* **YOUR GOAL**
Below are the records; copy every line in them that holds the string "ttfamily".

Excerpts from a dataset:
#####
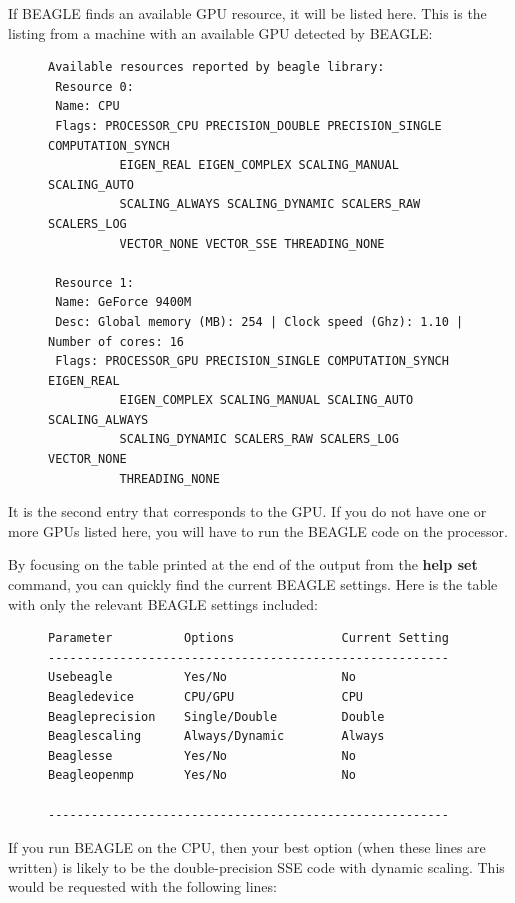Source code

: \documentclass[12pt]{book}
\begin{document}
If BEAGLE finds an available GPU resource, it will be listed here. This is the listing from a
machine with an available GPU detected by BEAGLE:

\begin{figure}[h]
\centering
\begin{BVerbatim}
Available resources reported by beagle library:
 Resource 0:
 Name: CPU
 Flags: PROCESSOR_CPU PRECISION_DOUBLE PRECISION_SINGLE COMPUTATION_SYNCH
          EIGEN_REAL EIGEN_COMPLEX SCALING_MANUAL SCALING_AUTO
          SCALING_ALWAYS SCALING_DYNAMIC SCALERS_RAW SCALERS_LOG
          VECTOR_NONE VECTOR_SSE THREADING_NONE

 Resource 1:
 Name: GeForce 9400M
 Desc: Global memory (MB): 254 | Clock speed (Ghz): 1.10 | Number of cores: 16
 Flags: PROCESSOR_GPU PRECISION_SINGLE COMPUTATION_SYNCH EIGEN_REAL
          EIGEN_COMPLEX SCALING_MANUAL SCALING_AUTO SCALING_ALWAYS
          SCALING_DYNAMIC SCALERS_RAW SCALERS_LOG VECTOR_NONE
          THREADING_NONE
\end{BVerbatim}
\end{figure}

It is the second entry that corresponds to the GPU. If you do not have one or more GPUs listed
here, you will have to run the BEAGLE code on the processor.

By focusing on the table printed at the end of the output from the \textbf{help set} command, you
can quickly find the current BEAGLE settings. Here is the table with only the relevant BEAGLE
settings included:

\begin{figure}[h]
\centering
\begin{BVerbatim}
Parameter          Options               Current Setting
--------------------------------------------------------
Usebeagle          Yes/No                No             
Beagledevice       CPU/GPU               CPU            
Beagleprecision    Single/Double         Double         
Beaglescaling      Always/Dynamic        Always         
Beaglesse          Yes/No                No             
Beagleopenmp       Yes/No                No             
                                                        
--------------------------------------------------------
\end{BVerbatim}
\end{figure}

If you run BEAGLE on the CPU, then your best option (when these lines are written) is likely to be
the double-precision SSE code with dynamic scaling. This would be requested with the following
lines:
\end{document}
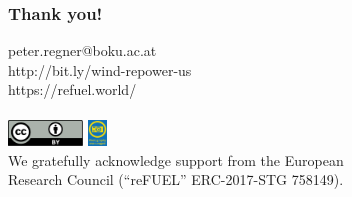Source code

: \documentclass[color=usenames,dvipsnames]{beamer}
\begin{document}
    {
    \begin{frame}[plain]
        \frametitle{Thank you!}
        \vspace{1.5cm}
        peter.regner@boku.ac.at\\
        http://bit.ly/wind-repower-us\\
        https://refuel.world/\\

        \vspace{0.6cm}
        \\

        \vspace{1.6cm}
        \includegraphics[height=0.7cm]{creative-commons-by.pdf}
        \includegraphics[height=0.7cm]{graphic_egu_photo_yes.png}\\
        \smallskip
        \small{We gratefully acknowledge support from the European\\
        Research Council (“reFUEL” ERC-2017-STG 758149).}
    \end{frame}
    }
\end{document}
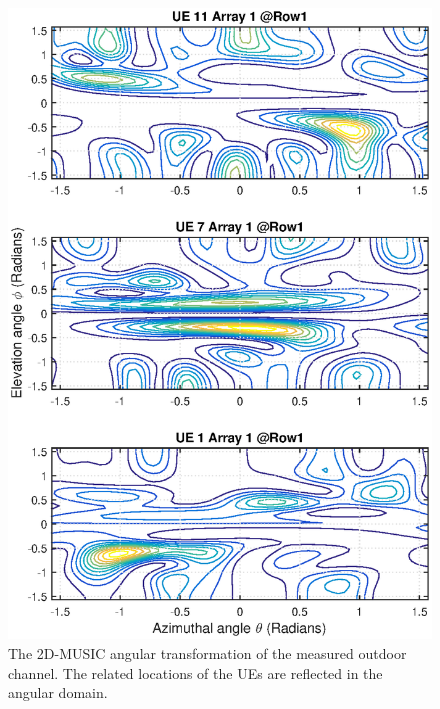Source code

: \begin{figure}[t!]
	\centering
	\includegraphics[width=1\linewidth]{figures/2DMUSICcollocated_row1_array1.eps}
	\caption{The 2D-MUSIC angular transformation of the measured outdoor channel. The related locations of the UEs are reflected in the angular domain.}
	\label{fig:2DMUSIC-measured-collocated-channel}
\end{figure}




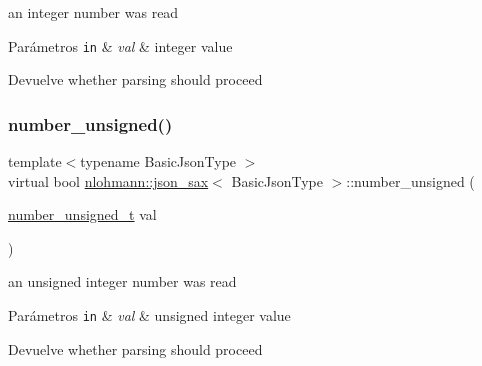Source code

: an integer number was read 


\begin{DoxyParams}[1]{Parámetros}
\mbox{\tt in}  & {\em val} & integer value \\
\hline
\end{DoxyParams}
\begin{DoxyReturn}{Devuelve}
whether parsing should proceed 
\end{DoxyReturn}
\mbox{\label{structnlohmann_1_1json__sax_ad9b253083e0509923ba195136f49face}} 
\subsubsection{\texorpdfstring{number\+\_\+unsigned()}{number\_unsigned()}}
{\footnotesize\ttfamily template$<$typename Basic\+Json\+Type $>$ \\
virtual bool \mbox{\hyperlink{structnlohmann_1_1json__sax}{nlohmann\+::json\+\_\+sax}}$<$ Basic\+Json\+Type $>$\+::number\+\_\+unsigned (\begin{DoxyParamCaption}\item[{\mbox{\hyperlink{structnlohmann_1_1json__sax_a32028cc056ae0f43aaae331cdbbbf856}{number\+\_\+unsigned\+\_\+t}}}]{val }\end{DoxyParamCaption})\hspace{0.3cm}{\ttfamily [pure virtual]}}



an unsigned integer number was read 


\begin{DoxyParams}[1]{Parámetros}
\mbox{\tt in}  & {\em val} & unsigned integer value \\
\hline
\end{DoxyParams}
\begin{DoxyReturn}{Devuelve}
whether parsing should proceed 
\end{DoxyReturn}
\mbox{\label{structnlohmann_1_1json__sax_a60287e3bd85f489e04c83f7e3b76e613}}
#####
* **ANSWER TO THIS EXERCISE**
{\footnotesize\ttfamily template$<$typename Basic\+Json\+Type $>$ \\
virtual bool \mbox{\hyperlink{structnlohmann_1_1json__sax}{nlohmann\+::json\+\_\+sax}}$<$ Basic\+Json\+Type $>$\+::number\+\_\+unsigned (\begin{DoxyParamCaption}\item[{\mbox{\hyperlink{structnlohmann_1_1json__sax_a32028cc056ae0f43aaae331cdbbbf856}{number\+\_\+unsigned\+\_\+t}}}]{val }\end{DoxyParamCaption})\hspace{0.3cm}{\ttfamily [pure virtual]}}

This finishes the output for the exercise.